If you wanted to know whether Barack Obama’s Presidential Center is going to look more like the sore thumb of the University of Chicago’s Reva and David Logan Center for the Arts, or the nearly invisible bunker of Philadelphia’s Barnes Art Museum, last night’s meet and greet with the architects at the DuSable Museum wasn’t any help.
An intimate, cozy-up-to-the-neighbors affair for a few dozen representatives of local groups that have been clamoring for more community input, the event featured brief words from the New York-based architects Tod Williams and Billie Tsien, whose portfolio includes both the Logan Center and Barnes Museum, followed by a chance to rub elbows with them (and “mother-in-law-in-chief” Marian Robinson) at an open-bar reception.
Obama Foundation Vice President of Civic Engagement Michael Strautmanis announced that the architectural team, which includes Dina Griffin of the Chicago firm of Interactive Design Architects, “is already a family,” and that the Obama facility, with its mission to function as an urban center, “will be unlike any other presidential library.”
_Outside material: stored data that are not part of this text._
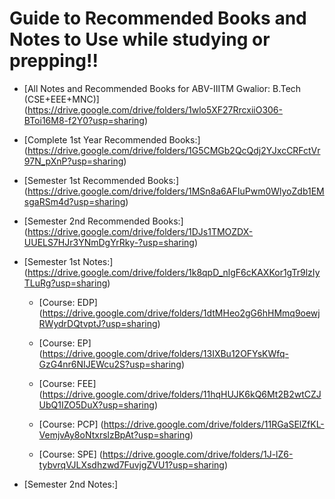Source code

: # Guide to Recommended Books and Notes to Use while studying or prepping!!

-  [All Notes and Recommended Books for ABV-IIITM Gwalior: B.Tech (CSE+EEE+MNC)]
(https://drive.google.com/drive/folders/1wlo5XF27RrcxiiO306-BToi16M8-f2Y0?usp=sharing)

- [Complete 1st Year Recommended Books:]
(https://drive.google.com/drive/folders/1G5CMGb2QcQdj2YJxcCRFctVr97N_pXnP?usp=sharing)

- [Semester 1st Recommended Books:]
(https://drive.google.com/drive/folders/1MSn8a6AFIuPwm0WlyoZdb1EMsgaRSm4d?usp=sharing)

- [Semester 2nd Recommended Books:]
(https://drive.google.com/drive/folders/1DJs1TMOZDX-UUELS7HJr3YNmDgYrRky-?usp=sharing)

- [Semester 1st Notes:]
(https://drive.google.com/drive/folders/1k8qpD_nlgF6cKAXKor1gTr9lzIyTLuRg?usp=sharing)

    - [Course: EDP]
    (https://drive.google.com/drive/folders/1dtMHeo2gG6hHMmq9oewjRWydrDQtvptJ?usp=sharing)

    - [Course: EP]
    (https://drive.google.com/drive/folders/13IXBu12OFYsKWfq-GzG4nr6NIJEWcu2S?usp=sharing)

    - [Course: FEE]
    (https://drive.google.com/drive/folders/11hqHUJK6kQ6Mt2B2wtCZJUbQ1IZO5DuX?usp=sharing)

    - [Course: PCP]
    (https://drive.google.com/drive/folders/11RGaSElZfKL-VemjvAy8oNtxrslzBpAt?usp=sharing)

    - [Course: SPE]
    (https://drive.google.com/drive/folders/1J-lZ6-tybvrqVJLXsdhzwd7FuvjgZVU1?usp=sharing)

- [Semester 2nd Notes:]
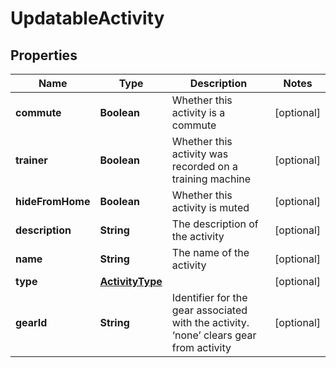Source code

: 
# UpdatableActivity

## Properties
Name | Type | Description | Notes
------------ | ------------- | ------------- | -------------
**commute** | **Boolean** | Whether this activity is a commute |  [optional]
**trainer** | **Boolean** | Whether this activity was recorded on a training machine |  [optional]
**hideFromHome** | **Boolean** | Whether this activity is muted |  [optional]
**description** | **String** | The description of the activity |  [optional]
**name** | **String** | The name of the activity |  [optional]
**type** | [**ActivityType**](ActivityType.md) |  |  [optional]
**gearId** | **String** | Identifier for the gear associated with the activity. ‘none’ clears gear from activity |  [optional]



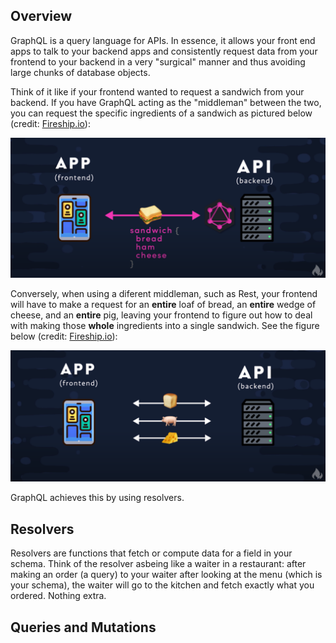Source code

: ## Overview
GraphQL is a query language for APIs. In essence, it allows your front end apps to talk to your backend apps and consistently request data from your frontend to your backend in a very "surgical" manner and thus avoiding large chunks of database objects.

Think of it like if your frontend wanted to request a sandwich from your backend. If you have GraphQL acting as the "middleman" between the two, you can request the specific ingredients of a sandwich as pictured below (credit: [Fireship.io](https://fireship.io)):

![an example of a frontend app requesting a sandwich of ham and cheese from a backend. source: fireship.io](images/graphQL-ex1.png)

Conversely, when using a diferent middleman, such as Rest, your frontend will have to make a request for an **entire** loaf of bread, an **entire** wedge of cheese, and an **entire** pig, leaving your frontend to figure out how to deal with making those **whole** ingredients into a single sandwich. See the figure below (credit: [Fireship.io](https://fireship.io)): 

![an example of a frontend app requesting a sandwich from a Rest database and recieving whole loaf of bread, cheese and pig in retur from the backend. sourcefireship.io](images/graphQL-ex2.png)

GraphQL achieves this by using resolvers.

## Resolvers
Resolvers are functions that fetch or compute data for a field in your schema. Think of the resolver asbeing like a waiter in a restaurant: after making an order (a query) to your waiter after looking at the menu (which is your schema), the waiter will go to the kitchen and fetch exactly what you ordered. Nothing extra.

## Queries and Mutations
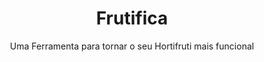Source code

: <h1 align="center">Frutifica</h1>
<p align="center">Uma Ferramenta para tornar o seu Hortifruti mais funcional</p>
Obama is still in the process of exploring ideas for the design, after which “we’ll open our community process,” Strautmanis said. He assured the audience, “Your voices will be heard,” adding, in an oblique reference to community complaints, “We’ll need your engagement in a constructive manner.” The plan is to break ground late next year and open in 2021.
Tsien said she screamed with excitement when they got the call awarding them this project, which she regards as the pinnacle of their careers. Then, she said, she called her mother.
Williams noted that she didn’t call him.
“We’ve been working together 40 years,” Tsien said, “but we’re married, so I’d like to say it seems like 80 years.”
They’re charming, but their work tends to be either serene or severe. Which way it’ll go for this immensely important addition to Jackson Park remains to be seen.